19.3 BIoDEsIGN e terrItÓrIo

Conforme Saquet (2007, p. 24), “cada sociedade produz seus territórios e

territorialidades, em consonância com suas normas, regras, valores, com suas

atividades cotidianas”. Segundo o autor, território significa natureza e sociedade,

economia, política e cultura, ideia e matéria, identidade e representações.

Em nível complementar, Dematteis afirma que

O território é compreendido como uma construção social, com desigualdades (entre níveis territoriais, que variam do local ao planetário), com características naturais (clima, solo...) relações horizontais (entre as pessoas, produção, circulação...) e verticais (climas, tipos de culturas, distribuição do habitat...) isto é, significa uma complexa combinação particular de certas relações territoriais. (apud SAQUET, 2007, p. 57)

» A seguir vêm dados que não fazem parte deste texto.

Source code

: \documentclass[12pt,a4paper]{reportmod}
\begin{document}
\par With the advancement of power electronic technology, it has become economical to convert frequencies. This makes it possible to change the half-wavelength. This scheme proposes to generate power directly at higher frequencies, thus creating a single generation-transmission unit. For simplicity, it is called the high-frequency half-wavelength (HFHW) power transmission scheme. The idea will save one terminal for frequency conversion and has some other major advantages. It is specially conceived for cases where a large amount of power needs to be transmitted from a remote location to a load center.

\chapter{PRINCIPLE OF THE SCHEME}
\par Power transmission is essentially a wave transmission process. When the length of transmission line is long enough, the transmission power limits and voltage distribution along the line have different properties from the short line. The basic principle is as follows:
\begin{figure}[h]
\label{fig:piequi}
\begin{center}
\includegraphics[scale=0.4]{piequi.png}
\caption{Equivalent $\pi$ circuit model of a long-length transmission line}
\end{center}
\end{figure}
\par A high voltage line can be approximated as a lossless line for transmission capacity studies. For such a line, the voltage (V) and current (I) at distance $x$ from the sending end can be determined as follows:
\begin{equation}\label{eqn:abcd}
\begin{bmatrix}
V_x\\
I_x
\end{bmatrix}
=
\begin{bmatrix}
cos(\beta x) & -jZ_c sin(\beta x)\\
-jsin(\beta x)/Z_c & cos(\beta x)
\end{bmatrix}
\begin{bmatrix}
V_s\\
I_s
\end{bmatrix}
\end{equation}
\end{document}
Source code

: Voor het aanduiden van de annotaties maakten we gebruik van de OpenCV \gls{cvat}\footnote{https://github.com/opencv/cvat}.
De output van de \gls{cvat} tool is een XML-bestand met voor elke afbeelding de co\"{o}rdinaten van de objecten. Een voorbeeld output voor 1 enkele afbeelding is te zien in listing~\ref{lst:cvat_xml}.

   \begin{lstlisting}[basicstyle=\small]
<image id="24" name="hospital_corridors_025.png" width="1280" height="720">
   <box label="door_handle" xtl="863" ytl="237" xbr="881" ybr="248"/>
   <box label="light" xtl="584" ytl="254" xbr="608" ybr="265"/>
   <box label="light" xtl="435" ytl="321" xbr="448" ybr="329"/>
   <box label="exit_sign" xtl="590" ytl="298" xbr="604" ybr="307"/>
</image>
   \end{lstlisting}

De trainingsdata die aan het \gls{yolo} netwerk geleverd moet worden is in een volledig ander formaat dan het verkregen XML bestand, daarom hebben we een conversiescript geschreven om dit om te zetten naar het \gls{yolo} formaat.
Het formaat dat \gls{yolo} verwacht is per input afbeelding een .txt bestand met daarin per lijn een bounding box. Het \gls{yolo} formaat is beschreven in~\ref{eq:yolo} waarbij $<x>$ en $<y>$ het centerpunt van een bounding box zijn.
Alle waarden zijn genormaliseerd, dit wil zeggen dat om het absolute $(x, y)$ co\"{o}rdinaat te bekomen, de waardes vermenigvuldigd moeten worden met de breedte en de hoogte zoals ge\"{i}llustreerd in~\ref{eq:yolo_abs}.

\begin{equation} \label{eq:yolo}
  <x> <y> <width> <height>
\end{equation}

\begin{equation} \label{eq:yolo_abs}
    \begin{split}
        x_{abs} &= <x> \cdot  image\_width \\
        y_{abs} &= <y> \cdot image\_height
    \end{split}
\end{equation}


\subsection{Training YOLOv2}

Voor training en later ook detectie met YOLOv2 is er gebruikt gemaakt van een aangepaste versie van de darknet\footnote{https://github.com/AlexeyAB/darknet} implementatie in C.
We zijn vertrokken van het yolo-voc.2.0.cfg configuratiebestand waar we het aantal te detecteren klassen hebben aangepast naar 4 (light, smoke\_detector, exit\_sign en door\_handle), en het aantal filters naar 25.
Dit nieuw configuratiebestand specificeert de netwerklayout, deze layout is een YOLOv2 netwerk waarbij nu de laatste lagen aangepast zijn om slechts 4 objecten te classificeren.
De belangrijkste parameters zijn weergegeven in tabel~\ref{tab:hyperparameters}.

Dematteis concentra sua abordagem sobre o território nas dimensões sociais,

nas dinâmicas da economia, da política e da cultura, evidenciando o espaço geográfico

como meio no qual são representadas as relações dos indivíduos com a sociedade e

com mundo.

De modo semelhante, Rullani (apud SAQUET, 2007) afirma que o território

significa enraizamento, identidade e conexão, recursos ambientais e infraestrutura,

relações cotidianas, conhecimentos, experiências e lugar de vida.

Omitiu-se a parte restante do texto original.